◆ **TASK BRIEF**:
Among the entries below, tally each line containing "publish"; respond with the total only.
* * * * * * *
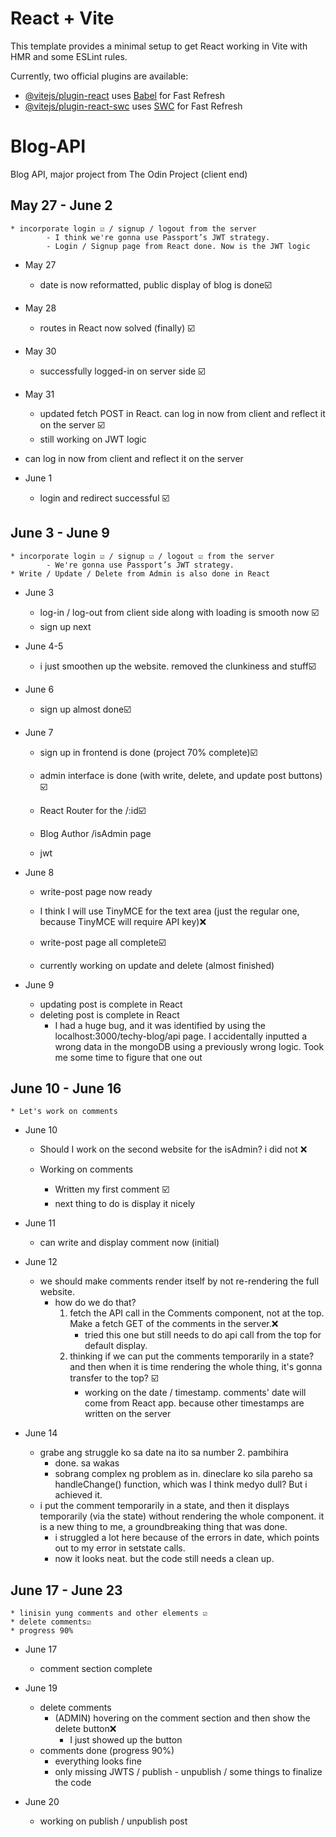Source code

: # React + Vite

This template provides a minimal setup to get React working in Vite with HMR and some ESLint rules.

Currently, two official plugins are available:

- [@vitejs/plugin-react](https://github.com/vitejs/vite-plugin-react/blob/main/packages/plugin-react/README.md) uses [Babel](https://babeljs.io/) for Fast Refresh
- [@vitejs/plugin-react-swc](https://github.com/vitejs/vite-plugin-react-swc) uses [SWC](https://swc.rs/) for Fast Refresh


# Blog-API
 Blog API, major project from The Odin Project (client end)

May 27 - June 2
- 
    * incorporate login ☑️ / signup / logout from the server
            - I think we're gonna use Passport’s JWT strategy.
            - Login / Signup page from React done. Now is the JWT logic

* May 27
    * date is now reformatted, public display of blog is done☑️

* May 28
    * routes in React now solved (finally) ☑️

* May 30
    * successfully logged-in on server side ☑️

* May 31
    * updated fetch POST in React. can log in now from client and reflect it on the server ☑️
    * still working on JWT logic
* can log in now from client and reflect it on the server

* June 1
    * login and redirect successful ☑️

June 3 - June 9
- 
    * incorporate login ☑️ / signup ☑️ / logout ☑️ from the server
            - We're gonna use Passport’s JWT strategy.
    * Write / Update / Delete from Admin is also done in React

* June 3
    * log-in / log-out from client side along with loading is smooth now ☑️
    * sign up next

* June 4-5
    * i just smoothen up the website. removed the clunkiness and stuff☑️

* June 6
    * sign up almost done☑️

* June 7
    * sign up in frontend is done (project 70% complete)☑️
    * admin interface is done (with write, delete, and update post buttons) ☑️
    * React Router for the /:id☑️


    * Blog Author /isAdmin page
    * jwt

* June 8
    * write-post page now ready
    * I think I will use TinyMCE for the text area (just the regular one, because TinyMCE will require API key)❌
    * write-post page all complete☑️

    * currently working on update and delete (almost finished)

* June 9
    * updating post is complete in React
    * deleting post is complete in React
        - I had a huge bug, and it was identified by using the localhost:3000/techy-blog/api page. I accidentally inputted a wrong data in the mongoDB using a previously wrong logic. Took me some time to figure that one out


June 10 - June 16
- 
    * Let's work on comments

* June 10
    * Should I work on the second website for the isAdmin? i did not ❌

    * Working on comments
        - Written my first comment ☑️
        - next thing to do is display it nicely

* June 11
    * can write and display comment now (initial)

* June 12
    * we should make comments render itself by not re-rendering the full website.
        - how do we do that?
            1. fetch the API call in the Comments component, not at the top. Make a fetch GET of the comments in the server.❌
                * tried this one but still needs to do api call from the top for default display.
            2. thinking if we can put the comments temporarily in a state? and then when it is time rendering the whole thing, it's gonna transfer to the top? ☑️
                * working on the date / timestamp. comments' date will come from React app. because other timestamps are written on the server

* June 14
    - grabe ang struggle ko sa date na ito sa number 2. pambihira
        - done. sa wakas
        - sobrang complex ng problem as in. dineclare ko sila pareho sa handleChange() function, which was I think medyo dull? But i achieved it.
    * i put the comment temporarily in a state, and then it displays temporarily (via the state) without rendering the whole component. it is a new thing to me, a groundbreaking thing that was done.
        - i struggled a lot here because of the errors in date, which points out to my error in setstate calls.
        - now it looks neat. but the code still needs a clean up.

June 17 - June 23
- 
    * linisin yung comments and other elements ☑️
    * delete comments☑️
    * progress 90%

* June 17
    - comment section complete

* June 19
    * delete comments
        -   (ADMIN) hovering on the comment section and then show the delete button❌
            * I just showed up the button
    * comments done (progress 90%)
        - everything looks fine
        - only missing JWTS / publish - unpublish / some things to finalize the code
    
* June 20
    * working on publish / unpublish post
* * * * * * *
◆ **RESPONSE TO THE EXERCISE**:
2